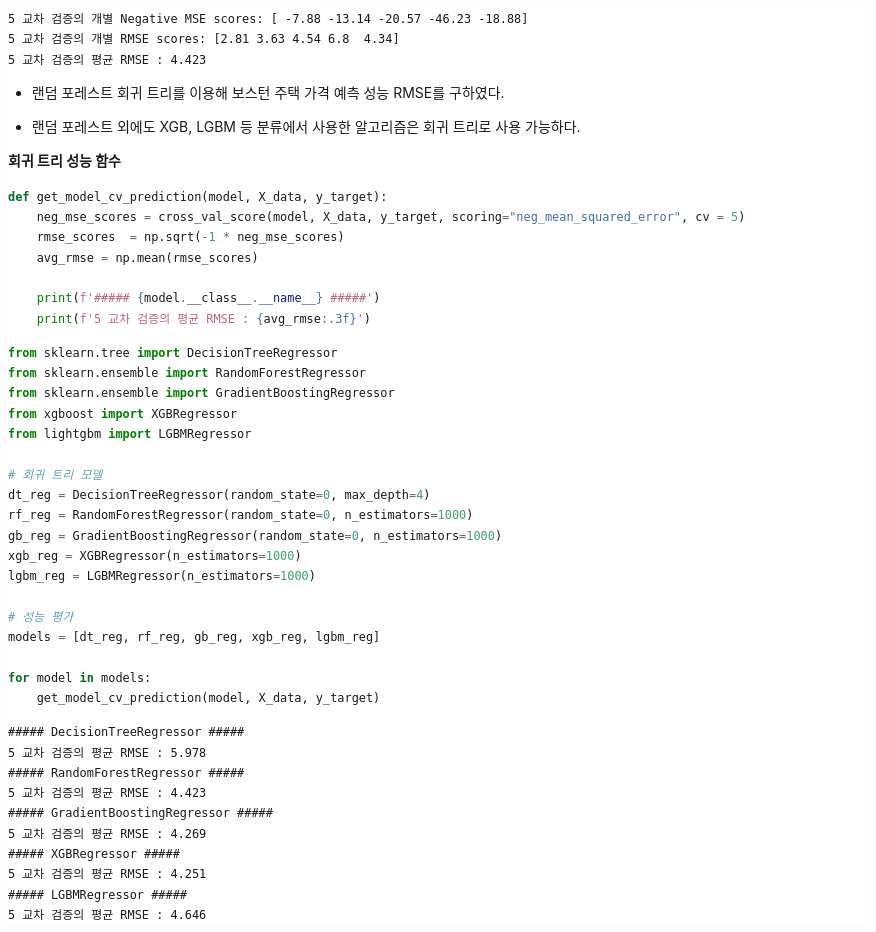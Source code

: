     5 교차 검증의 개별 Negative MSE scores: [ -7.88 -13.14 -20.57 -46.23 -18.88]
    5 교차 검증의 개별 RMSE scores: [2.81 3.63 4.54 6.8  4.34]
    5 교차 검증의 평균 RMSE : 4.423
    

- 랜덤 포레스트 회귀 트리를 이용해 보스턴 주택 가격 예측 성능 RMSE를 구하였다.


- 랜덤 포레스트 외에도 XGB, LGBM 등 분류에서 사용한 알고리즘은 회귀 트리로 사용 가능하다.

**회귀 트리 성능 함수**


```python
def get_model_cv_prediction(model, X_data, y_target):
    neg_mse_scores = cross_val_score(model, X_data, y_target, scoring="neg_mean_squared_error", cv = 5)
    rmse_scores  = np.sqrt(-1 * neg_mse_scores)
    avg_rmse = np.mean(rmse_scores)
    
    print(f'##### {model.__class__.__name__} #####')
    print(f'5 교차 검증의 평균 RMSE : {avg_rmse:.3f}')
```


```python
from sklearn.tree import DecisionTreeRegressor
from sklearn.ensemble import RandomForestRegressor
from sklearn.ensemble import GradientBoostingRegressor
from xgboost import XGBRegressor
from lightgbm import LGBMRegressor

# 회귀 트리 모델
dt_reg = DecisionTreeRegressor(random_state=0, max_depth=4)
rf_reg = RandomForestRegressor(random_state=0, n_estimators=1000)
gb_reg = GradientBoostingRegressor(random_state=0, n_estimators=1000)
xgb_reg = XGBRegressor(n_estimators=1000)
lgbm_reg = LGBMRegressor(n_estimators=1000)

# 성능 평가
models = [dt_reg, rf_reg, gb_reg, xgb_reg, lgbm_reg]

for model in models:
    get_model_cv_prediction(model, X_data, y_target)
```

    ##### DecisionTreeRegressor #####
    5 교차 검증의 평균 RMSE : 5.978
    ##### RandomForestRegressor #####
    5 교차 검증의 평균 RMSE : 4.423
    ##### GradientBoostingRegressor #####
    5 교차 검증의 평균 RMSE : 4.269
    ##### XGBRegressor #####
    5 교차 검증의 평균 RMSE : 4.251
    ##### LGBMRegressor #####
    5 교차 검증의 평균 RMSE : 4.646
    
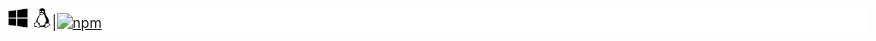 <img src="assets/os-windows-true.svg" width="20px" height="20px"> <img src="assets/os-linux-true.svg" width="20px" height="20px">|[![npm](https://img.shields.io/npm/dm/hyperterm-earthsong.svg?label=DL)]()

→ Work request: Word for word, set down every line of the records above, and leave the pictures out.

→ Result for this exercise:
Source code

:     5 교차 검증의 개별 Negative MSE scores: [ -7.88 -13.14 -20.57 -46.23 -18.88]
    5 교차 검증의 개별 RMSE scores: [2.81 3.63 4.54 6.8  4.34]
    5 교차 검증의 평균 RMSE : 4.423
    

- 랜덤 포레스트 회귀 트리를 이용해 보스턴 주택 가격 예측 성능 RMSE를 구하였다.


- 랜덤 포레스트 외에도 XGB, LGBM 등 분류에서 사용한 알고리즘은 회귀 트리로 사용 가능하다.

**회귀 트리 성능 함수**


```python
def get_model_cv_prediction(model, X_data, y_target):
    neg_mse_scores = cross_val_score(model, X_data, y_target, scoring="neg_mean_squared_error", cv = 5)
    rmse_scores  = np.sqrt(-1 * neg_mse_scores)
    avg_rmse = np.mean(rmse_scores)
    
    print(f'##### {model.__class__.__name__} #####')
    print(f'5 교차 검증의 평균 RMSE : {avg_rmse:.3f}')
```


```python
from sklearn.tree import DecisionTreeRegressor
from sklearn.ensemble import RandomForestRegressor
from sklearn.ensemble import GradientBoostingRegressor
from xgboost import XGBRegressor
from lightgbm import LGBMRegressor

# 회귀 트리 모델
dt_reg = DecisionTreeRegressor(random_state=0, max_depth=4)
rf_reg = RandomForestRegressor(random_state=0, n_estimators=1000)
gb_reg = GradientBoostingRegressor(random_state=0, n_estimators=1000)
xgb_reg = XGBRegressor(n_estimators=1000)
lgbm_reg = LGBMRegressor(n_estimators=1000)

# 성능 평가
models = [dt_reg, rf_reg, gb_reg, xgb_reg, lgbm_reg]

for model in models:
    get_model_cv_prediction(model, X_data, y_target)
```

    ##### DecisionTreeRegressor #####
    5 교차 검증의 평균 RMSE : 5.978
    ##### RandomForestRegressor #####
    5 교차 검증의 평균 RMSE : 4.423
    ##### GradientBoostingRegressor #####
    5 교차 검증의 평균 RMSE : 4.269
    ##### XGBRegressor #####
    5 교차 검증의 평균 RMSE : 4.251
    ##### LGBMRegressor #####
    5 교차 검증의 평균 RMSE : 4.646
    
 <img src="assets/os-windows-true.svg" width="20px" height="20px"> <img src="assets/os-linux-true.svg" width="20px" height="20px">|[![npm](https://img.shields.io/npm/dm/hyperterm-earthsong.svg?label=DL)]()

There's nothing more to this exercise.